> [GIVEN RECORDS]:
Start of Block

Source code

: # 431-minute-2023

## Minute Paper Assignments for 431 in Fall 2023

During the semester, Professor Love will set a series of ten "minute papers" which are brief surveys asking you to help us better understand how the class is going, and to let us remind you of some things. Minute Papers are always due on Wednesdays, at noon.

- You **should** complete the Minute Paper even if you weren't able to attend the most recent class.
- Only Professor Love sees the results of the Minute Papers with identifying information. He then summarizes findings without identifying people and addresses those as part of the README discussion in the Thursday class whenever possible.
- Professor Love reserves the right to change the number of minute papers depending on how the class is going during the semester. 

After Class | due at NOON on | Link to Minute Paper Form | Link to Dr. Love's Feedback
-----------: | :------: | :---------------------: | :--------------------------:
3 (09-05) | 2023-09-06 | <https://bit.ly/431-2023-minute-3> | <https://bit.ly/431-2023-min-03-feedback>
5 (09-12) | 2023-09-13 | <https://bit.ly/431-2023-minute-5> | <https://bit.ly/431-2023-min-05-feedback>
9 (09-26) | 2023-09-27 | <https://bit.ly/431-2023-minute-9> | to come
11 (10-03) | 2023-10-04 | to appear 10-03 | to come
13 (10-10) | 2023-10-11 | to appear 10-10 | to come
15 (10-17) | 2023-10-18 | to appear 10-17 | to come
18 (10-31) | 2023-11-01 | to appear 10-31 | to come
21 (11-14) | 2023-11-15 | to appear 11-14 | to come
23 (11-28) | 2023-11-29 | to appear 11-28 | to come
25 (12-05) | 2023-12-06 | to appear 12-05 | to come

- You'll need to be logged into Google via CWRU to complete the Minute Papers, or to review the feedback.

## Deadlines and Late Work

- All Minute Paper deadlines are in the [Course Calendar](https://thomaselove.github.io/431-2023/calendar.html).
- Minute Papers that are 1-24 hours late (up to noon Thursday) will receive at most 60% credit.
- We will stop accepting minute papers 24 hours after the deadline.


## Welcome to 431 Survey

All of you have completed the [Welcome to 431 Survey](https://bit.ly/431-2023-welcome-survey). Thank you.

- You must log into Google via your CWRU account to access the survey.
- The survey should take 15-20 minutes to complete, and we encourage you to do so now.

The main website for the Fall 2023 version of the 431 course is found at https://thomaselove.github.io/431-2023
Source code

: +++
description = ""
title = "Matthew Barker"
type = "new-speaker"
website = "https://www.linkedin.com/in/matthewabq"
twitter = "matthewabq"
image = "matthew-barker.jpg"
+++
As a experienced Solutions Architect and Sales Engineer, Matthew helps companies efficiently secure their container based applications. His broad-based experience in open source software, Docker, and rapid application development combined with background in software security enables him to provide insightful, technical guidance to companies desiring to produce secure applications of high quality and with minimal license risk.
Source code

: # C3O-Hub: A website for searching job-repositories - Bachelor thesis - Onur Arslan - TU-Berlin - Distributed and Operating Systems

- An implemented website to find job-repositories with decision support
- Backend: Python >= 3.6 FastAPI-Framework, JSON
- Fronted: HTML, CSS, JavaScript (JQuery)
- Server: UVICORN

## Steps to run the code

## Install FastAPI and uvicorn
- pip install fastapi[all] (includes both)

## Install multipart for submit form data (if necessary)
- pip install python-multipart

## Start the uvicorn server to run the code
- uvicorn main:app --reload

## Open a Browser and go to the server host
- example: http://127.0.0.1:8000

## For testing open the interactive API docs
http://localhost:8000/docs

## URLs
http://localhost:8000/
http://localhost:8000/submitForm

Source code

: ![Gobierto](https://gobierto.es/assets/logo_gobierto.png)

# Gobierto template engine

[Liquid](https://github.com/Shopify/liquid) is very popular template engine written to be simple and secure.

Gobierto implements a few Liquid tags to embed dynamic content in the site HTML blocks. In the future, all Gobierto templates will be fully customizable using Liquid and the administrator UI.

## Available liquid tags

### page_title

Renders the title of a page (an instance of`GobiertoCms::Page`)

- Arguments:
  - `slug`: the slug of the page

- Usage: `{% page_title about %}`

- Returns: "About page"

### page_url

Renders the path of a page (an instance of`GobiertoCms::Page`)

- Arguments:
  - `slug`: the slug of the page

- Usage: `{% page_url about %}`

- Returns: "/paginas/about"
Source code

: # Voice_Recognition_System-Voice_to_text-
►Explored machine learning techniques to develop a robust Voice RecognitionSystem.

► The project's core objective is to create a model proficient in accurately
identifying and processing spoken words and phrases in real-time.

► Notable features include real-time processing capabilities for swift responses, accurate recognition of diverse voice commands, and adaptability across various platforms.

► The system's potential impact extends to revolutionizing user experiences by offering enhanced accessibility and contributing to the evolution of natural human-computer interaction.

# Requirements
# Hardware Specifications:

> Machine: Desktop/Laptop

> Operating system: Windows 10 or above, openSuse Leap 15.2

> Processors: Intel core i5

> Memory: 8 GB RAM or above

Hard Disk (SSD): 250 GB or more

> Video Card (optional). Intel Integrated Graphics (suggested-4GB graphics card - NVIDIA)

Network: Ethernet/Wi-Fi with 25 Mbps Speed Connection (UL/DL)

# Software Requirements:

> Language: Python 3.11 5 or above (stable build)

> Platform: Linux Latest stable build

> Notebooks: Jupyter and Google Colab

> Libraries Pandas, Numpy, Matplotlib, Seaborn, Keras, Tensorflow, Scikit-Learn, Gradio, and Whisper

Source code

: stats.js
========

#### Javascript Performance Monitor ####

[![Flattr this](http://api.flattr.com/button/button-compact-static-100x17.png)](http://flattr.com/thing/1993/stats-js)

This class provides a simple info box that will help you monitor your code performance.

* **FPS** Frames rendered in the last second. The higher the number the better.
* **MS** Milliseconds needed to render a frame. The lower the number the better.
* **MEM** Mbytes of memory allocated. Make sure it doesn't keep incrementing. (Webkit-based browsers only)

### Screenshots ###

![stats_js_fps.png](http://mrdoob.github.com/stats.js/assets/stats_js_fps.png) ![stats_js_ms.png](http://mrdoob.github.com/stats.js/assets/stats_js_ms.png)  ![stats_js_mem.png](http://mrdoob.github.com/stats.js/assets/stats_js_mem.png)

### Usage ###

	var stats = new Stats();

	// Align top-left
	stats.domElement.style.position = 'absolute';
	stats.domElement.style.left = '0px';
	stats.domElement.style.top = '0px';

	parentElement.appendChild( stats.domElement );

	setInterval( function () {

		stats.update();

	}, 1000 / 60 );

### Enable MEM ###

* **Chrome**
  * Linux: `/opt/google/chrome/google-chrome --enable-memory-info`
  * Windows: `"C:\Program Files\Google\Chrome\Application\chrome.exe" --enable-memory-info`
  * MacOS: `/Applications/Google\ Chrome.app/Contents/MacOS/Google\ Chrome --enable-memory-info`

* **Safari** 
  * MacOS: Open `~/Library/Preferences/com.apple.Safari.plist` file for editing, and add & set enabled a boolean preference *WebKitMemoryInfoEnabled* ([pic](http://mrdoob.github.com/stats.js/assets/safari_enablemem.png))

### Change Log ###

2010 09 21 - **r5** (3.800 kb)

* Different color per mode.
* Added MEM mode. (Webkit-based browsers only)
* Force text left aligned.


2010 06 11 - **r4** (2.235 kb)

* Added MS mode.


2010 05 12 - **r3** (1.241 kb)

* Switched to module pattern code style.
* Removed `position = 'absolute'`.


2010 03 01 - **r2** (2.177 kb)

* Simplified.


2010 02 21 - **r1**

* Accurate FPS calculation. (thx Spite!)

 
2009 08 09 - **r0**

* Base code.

End of Block

> [TASK]: From the entries, copy every line in which the string "with" can be found.

> [SOLUTION FOR THIS TASK]:
- Only Professor Love sees the results of the Minute Papers with identifying information. He then summarizes findings without identifying people and addresses those as part of the README discussion in the Thursday class whenever possible.
As a experienced Solutions Architect and Sales Engineer, Matthew helps companies efficiently secure their container based applications. His broad-based experience in open source software, Docker, and rapid application development combined with background in software security enables him to provide insightful, technical guidance to companies desiring to produce secure applications of high quality and with minimal license risk.
- An implemented website to find job-repositories with decision support
Network: Ethernet/Wi-Fi with 25 Mbps Speed Connection (UL/DL)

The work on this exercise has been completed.